Periodontal DiseaseThe Woodlands, TX
Periodontal disease is a condition that affects the gum tissue and the bones surrounding the teeth. It typically begins with an accumulation of excess plaque. If left untreated, periodontal disease can have disastrous health consequences.
Treatment for periodontal disease is available in The Woodlands and the surrounding area at Montgomery County Periodontal Associates. Your periodontal health is integral to your overall health. Call us today at 281-404-7548 to schedule an appointment or learn more about our services.
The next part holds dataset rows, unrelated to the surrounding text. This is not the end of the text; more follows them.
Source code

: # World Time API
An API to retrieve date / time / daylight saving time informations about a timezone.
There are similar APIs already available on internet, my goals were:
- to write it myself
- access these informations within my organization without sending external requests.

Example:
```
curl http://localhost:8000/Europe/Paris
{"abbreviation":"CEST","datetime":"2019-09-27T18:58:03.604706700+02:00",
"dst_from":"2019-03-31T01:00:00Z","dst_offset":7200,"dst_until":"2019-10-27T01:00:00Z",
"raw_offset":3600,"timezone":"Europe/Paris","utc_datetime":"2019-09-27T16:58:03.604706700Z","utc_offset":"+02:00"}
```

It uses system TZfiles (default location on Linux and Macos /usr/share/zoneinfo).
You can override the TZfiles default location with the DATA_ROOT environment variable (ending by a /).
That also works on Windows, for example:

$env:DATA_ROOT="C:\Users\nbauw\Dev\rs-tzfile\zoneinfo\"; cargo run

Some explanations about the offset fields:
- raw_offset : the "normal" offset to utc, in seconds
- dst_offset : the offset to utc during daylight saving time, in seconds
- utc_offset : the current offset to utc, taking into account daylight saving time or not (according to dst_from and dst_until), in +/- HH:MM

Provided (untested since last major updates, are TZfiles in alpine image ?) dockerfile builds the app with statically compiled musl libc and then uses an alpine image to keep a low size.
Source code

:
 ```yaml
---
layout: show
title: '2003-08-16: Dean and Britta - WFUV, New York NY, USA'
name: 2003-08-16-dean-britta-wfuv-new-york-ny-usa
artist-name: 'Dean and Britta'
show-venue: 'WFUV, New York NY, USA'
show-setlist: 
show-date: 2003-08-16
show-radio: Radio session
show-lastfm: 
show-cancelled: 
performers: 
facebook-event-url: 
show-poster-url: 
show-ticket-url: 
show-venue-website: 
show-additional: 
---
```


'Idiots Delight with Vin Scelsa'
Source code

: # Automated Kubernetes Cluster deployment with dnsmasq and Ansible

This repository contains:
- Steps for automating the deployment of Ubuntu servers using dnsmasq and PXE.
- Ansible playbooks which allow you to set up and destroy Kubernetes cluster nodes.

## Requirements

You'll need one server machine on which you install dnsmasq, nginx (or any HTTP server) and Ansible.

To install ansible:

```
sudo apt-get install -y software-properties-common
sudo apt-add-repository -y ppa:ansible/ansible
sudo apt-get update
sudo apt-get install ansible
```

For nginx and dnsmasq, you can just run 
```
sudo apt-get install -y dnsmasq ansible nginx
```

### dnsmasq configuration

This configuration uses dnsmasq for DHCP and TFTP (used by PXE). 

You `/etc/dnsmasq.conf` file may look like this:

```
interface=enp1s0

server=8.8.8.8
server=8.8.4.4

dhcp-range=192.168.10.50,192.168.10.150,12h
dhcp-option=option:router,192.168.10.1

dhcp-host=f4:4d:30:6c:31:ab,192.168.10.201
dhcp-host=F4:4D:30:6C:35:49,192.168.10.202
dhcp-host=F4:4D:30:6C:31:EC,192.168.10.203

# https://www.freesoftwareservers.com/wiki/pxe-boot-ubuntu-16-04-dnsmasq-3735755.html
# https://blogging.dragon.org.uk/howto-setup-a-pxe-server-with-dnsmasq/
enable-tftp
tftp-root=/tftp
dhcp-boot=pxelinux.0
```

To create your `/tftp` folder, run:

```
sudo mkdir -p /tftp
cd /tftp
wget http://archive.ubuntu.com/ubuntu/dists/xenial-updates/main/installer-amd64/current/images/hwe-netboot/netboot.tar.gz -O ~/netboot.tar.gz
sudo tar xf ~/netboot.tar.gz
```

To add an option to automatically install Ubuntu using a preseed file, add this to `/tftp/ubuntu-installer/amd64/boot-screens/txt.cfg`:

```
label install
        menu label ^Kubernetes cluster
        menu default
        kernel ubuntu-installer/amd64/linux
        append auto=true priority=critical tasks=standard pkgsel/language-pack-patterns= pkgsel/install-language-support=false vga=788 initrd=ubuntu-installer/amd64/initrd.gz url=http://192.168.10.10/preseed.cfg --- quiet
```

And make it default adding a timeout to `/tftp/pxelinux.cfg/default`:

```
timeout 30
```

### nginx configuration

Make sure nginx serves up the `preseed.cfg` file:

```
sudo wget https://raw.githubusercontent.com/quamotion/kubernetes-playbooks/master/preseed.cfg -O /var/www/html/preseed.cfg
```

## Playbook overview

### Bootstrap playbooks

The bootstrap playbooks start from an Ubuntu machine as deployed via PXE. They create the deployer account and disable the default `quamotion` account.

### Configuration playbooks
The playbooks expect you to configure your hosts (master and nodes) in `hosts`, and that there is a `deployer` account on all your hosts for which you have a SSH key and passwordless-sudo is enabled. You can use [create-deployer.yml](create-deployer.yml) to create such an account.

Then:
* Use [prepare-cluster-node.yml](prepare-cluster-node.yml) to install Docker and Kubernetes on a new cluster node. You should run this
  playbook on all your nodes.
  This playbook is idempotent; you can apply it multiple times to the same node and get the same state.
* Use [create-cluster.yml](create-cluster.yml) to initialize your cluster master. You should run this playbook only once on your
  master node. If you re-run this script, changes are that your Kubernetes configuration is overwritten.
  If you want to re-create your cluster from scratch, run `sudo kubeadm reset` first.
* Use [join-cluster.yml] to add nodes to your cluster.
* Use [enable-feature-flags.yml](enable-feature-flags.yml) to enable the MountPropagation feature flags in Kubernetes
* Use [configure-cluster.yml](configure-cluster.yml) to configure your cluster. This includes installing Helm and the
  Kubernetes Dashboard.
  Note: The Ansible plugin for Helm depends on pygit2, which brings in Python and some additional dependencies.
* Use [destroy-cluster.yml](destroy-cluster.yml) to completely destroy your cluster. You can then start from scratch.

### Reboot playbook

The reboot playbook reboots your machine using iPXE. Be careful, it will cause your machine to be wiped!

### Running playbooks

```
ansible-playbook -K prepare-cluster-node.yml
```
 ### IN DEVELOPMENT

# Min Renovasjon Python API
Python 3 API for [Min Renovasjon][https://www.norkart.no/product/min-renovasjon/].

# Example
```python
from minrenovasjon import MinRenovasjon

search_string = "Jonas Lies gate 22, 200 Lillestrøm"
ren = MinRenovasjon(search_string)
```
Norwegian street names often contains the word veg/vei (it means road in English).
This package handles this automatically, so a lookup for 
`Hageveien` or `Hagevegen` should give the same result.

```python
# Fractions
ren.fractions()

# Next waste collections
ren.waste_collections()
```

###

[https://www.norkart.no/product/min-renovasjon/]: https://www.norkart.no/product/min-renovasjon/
Understanding Periodontal Disease
Periodontal disease, also known as gum disease, typically results from the supporting gums and bone surrounding the teeth becoming infected or inflamed. According to the Centers for Disease Control and Prevention (CDC), periodontal disease is one of the largest threats to dental health. It is most common in adults, with one recent CDC report showing that nearly 50% of adults aged 30 and older and over 70% of adults aged 65 and older have some form of periodontal disease.
There are two main forms of periodontal disease: gingivitis and periodontitis. Gingivitis is the less progressed form, while periodontitis is the more advanced form. Gingivitis may cause red, swollen, and bleeding gums. If left untreated, it may develop into periodontitis, which can cause loss of bone, tooth loss, and gums pulling away from the teeth. Since periodontal disease can have such drastic effects, patients should take action immediately. Unfortunately, it can be difficult for patients to recognize the signs of periodontal disease until the condition has already significantly progressed — thus emphasizing the importance of routine dental visits.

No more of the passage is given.